X^{adv}=X+\epsilon sign(\triangledown_{X}J(X,y_{true}))\tag{1}
where is a hyper-parameter to be chosen
是否需要选择超参数。
In this paper we refer to this method as “fast” because it does not require an iterative procedure to compute adversarial examples, and thus is much faster than other considered methods.
在本文中,我们提到这种方法是快速的,因为它不需要一个迭代过程来计算反例,因此比其他方法快得多。

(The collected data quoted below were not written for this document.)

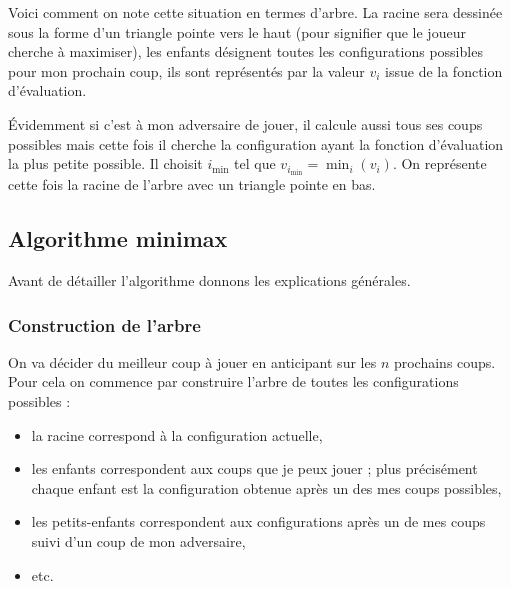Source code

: \documentclass[11pt,class=report,crop=false]{standalone}
\begin{document}
Voici comment on note cette situation en termes d'arbre. La racine sera dessinée sous la forme d'un triangle pointe vers le haut (pour signifier que le joueur cherche à maximiser), les enfants désignent toutes les configurations possibles pour mon prochain coup, ils sont représentés par la valeur $v_i$ issue de la fonction d'évaluation.

\begin{center}	
\begin{minipage}{0.4\textwidth}
\end{minipage}\qquad
\begin{minipage}{0.4\textwidth}	
\end{minipage}
\end{center}

Évidemment si c'est à mon adversaire de jouer, il calcule aussi tous ses coups possibles mais cette fois il cherche la configuration ayant la fonction d'évaluation la plus petite possible. Il choisit $i_{\text{min}}$ tel que $v_{i_{\text{min}}} = \min_i (v_i)$. On représente cette fois la racine de l'arbre avec un triangle pointe en bas.

\begin{center}	
	\begin{minipage}{0.4\textwidth}
	\end{minipage}\qquad
	\begin{minipage}{0.4\textwidth}	
	\end{minipage}
\end{center}



\subsection{Algorithme minimax}

Avant de détailler l'algorithme donnons les explications générales.

\subsubsection{Construction de l'arbre}

On va décider du meilleur coup à jouer en anticipant sur les $n$ prochains coups.
Pour cela on commence par construire l'arbre de toutes les configurations possibles :
\begin{itemize}
	\item la racine correspond à la configuration actuelle,
	\item les enfants correspondent aux coups que je peux jouer ; plus précisément chaque enfant est la configuration obtenue après un des mes coups possibles,
	\item les petits-enfants correspondent aux configurations après un de mes coups suivi d'un coup de mon adversaire,
	\item etc.
\end{itemize}
\end{document}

We introduce a straightforward way to extend the “fast” method—we apply it multiple times with small step size, and clip pixel values of intermediate results after each step to ensure that they are in an -neighbourhood of the original image
X_{0}^{adv}=X,~X_{N+1}^{adv}=Clip_{X,\epsilon}\{ X_{N}^{adv}+\alpha sign(\triangledown_{X}J(X_{N}^{adv}, y_{true})) \}\tag{2}
我们引入了一种简单的扩展快速方法的方法,我们多次使用它的小步长,并剪辑像素值的中间结果后,每一步,以确保他们是在原始图像的 邻域
X_{0}^{adv}=X,~X_{N+1}^{adv}=Clip_{X,\epsilon}\{ X_{N}^{adv}+\alpha sign(\triangledown_{X}J(X_{N}^{adv}, y_{true})) \}\tag{2}
In our experiments we used α = 1, i.e. we changed the value of each pixel only by 1 on each step. We selected the number of iterations to be min( + 4, 1.25 ). This amount of iterations was chosen heuristically; it is sufficient for the adversarial example to reach the edge of the max-norm ball but restricted enough to keep the computational cost of experiments manageable.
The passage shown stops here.